----- Extracted information
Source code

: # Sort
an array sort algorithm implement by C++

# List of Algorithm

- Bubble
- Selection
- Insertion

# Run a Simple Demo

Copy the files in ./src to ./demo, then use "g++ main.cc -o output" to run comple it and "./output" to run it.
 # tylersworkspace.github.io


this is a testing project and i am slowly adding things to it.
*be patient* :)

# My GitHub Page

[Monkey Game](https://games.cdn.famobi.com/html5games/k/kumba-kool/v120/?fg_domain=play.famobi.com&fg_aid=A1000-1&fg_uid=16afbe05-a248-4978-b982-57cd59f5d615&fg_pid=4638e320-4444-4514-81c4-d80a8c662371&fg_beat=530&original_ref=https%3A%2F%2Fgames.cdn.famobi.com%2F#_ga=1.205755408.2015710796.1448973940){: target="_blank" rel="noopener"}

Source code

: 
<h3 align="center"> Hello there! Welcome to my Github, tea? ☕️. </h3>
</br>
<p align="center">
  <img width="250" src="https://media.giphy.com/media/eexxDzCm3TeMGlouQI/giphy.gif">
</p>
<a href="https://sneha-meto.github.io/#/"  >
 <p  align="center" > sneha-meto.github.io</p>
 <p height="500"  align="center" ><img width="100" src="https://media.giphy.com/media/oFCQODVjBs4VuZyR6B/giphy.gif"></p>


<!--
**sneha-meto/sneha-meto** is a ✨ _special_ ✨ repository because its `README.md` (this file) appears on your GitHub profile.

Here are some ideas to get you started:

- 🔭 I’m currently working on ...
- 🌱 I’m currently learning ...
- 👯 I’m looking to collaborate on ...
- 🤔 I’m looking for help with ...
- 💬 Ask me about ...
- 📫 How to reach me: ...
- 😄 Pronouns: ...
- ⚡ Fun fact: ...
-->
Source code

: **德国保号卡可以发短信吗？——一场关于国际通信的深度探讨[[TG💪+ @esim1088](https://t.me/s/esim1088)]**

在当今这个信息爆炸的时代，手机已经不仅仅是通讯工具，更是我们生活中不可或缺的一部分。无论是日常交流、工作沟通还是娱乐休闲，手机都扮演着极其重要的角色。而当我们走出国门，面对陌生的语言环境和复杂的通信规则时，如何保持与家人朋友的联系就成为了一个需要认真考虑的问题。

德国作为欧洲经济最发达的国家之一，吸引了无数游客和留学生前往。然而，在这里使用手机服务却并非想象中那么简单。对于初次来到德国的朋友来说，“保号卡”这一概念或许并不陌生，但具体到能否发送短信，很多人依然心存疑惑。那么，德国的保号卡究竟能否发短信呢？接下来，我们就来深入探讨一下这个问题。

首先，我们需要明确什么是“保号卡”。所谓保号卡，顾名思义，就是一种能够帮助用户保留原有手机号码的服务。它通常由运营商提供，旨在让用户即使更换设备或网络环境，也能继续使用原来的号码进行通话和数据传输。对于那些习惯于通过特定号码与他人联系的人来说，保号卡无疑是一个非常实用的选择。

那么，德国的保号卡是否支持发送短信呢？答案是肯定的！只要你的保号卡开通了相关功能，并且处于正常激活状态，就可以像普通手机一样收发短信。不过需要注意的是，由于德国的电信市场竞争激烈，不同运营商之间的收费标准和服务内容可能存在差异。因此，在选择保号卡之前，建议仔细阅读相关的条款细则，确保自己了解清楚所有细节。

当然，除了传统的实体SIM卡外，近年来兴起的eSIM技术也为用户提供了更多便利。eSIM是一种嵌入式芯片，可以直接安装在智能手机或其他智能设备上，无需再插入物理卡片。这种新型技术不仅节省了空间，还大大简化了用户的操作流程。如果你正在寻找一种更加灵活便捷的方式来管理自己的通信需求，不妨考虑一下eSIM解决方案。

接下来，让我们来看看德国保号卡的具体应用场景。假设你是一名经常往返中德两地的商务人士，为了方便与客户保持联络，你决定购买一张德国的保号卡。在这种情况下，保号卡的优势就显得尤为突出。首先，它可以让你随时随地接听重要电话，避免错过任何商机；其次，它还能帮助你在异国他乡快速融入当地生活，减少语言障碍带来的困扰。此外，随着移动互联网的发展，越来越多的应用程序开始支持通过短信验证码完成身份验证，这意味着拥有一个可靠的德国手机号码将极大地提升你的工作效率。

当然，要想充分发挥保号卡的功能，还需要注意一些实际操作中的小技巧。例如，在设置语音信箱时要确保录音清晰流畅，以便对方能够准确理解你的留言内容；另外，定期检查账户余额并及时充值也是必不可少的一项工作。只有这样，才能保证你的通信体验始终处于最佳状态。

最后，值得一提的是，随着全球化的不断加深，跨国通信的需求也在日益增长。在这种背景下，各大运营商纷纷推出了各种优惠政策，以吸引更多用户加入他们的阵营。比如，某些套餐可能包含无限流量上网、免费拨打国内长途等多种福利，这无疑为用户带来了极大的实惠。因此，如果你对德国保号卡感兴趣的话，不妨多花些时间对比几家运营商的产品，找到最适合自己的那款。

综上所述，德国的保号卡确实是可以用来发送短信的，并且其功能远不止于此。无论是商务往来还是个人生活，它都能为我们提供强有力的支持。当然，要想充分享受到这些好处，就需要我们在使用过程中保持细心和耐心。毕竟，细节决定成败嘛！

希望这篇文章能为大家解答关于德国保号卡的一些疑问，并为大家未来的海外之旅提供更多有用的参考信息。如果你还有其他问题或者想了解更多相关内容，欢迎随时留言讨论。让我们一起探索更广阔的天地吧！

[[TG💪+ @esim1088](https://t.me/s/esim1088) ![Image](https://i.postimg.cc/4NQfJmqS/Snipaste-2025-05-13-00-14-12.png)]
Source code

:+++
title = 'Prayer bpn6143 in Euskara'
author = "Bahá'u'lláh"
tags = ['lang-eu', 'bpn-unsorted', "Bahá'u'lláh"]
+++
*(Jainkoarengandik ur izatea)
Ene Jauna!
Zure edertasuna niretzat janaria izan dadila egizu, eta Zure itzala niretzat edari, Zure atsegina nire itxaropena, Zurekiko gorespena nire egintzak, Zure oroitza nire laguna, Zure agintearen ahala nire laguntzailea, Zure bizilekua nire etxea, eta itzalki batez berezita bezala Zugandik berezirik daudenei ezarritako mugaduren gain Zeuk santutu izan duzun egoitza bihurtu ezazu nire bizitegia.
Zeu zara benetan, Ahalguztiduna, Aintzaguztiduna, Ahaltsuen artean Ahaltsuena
----------
- [Exercise requirements]:
When a line of the records above contains the string "looking", count it once; then give the total and nothing else.

- [Written solution]:
2